New Directions in Numerical Relativity

An Isaac Newton Institute Satellite Workshop, held at the University of Southampton, 18-19 August 2005

Announcement

Numerical relativity is still on the road towards reliable simulations of astrophysical scenarios such as binary black hole mergers, binary neutron star mergers, and supernova core collapse, and the mathematically intriguing problem of critical collapse of rotating systems. Key problems are achieving long-term stability of evolutions.

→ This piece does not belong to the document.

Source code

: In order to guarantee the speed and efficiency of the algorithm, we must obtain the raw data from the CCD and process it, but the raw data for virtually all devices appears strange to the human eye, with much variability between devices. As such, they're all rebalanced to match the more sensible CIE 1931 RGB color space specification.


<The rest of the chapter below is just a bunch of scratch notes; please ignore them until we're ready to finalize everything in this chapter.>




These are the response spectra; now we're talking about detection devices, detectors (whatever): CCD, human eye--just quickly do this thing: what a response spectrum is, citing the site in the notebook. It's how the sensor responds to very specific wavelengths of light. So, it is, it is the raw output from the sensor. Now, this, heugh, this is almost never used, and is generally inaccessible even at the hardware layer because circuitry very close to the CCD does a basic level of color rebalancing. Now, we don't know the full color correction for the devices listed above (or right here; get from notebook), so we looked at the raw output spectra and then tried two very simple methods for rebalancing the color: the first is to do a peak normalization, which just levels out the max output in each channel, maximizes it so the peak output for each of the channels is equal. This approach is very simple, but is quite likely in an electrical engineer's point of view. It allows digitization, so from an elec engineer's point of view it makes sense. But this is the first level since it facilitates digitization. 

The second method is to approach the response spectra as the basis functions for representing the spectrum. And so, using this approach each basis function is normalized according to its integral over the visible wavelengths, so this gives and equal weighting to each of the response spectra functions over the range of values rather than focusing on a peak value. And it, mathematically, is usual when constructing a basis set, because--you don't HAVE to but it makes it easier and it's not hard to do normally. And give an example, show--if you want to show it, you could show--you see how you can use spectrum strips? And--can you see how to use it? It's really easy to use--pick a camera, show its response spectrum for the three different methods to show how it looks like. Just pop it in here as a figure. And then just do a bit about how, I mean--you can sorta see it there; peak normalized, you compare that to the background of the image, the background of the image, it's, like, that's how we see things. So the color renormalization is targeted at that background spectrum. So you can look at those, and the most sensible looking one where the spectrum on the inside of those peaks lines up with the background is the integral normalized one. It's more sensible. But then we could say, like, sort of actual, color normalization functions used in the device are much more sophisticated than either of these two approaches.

In the last few years significant progress has been made in clarifying the underlying mathematical (continuum) problem, and various efforts are under way to transfer these insights to the numerical (discretised) problem. The meeting will focus on two areas: mathematical aspect of the continuum and discrete problems (well-posedness, gauge, boundary conditions, discretisation methods), and simulations at the edge of what is currently possible.

Report

The meeting was organsised by Carsten Gundlach (Southampton) and Helmut Friedrich (AEI Golm) as a satellite meeting of the Newton Institute programme Global problems in Mathematical Relativity. It was attended by 46 researchers, including 18 Newton Institute programme members, and 7 participants from Southampton. All participants were sponsored by one of the following: the European Union (grant held by the organisers of the NI programme), the Newton Institute, the London Mathematical Society, and the Institute of Physics. Most participants stayed in a hall of residence on campus, and all meals were taken together at the hall or on campus. The programme consisted of 12 invited 45 minute plenary talks, with 15 minutes for discussion. The time for discussion was fully used, and further discussions took place over refreshment breaks and meals. List of participant names and emails.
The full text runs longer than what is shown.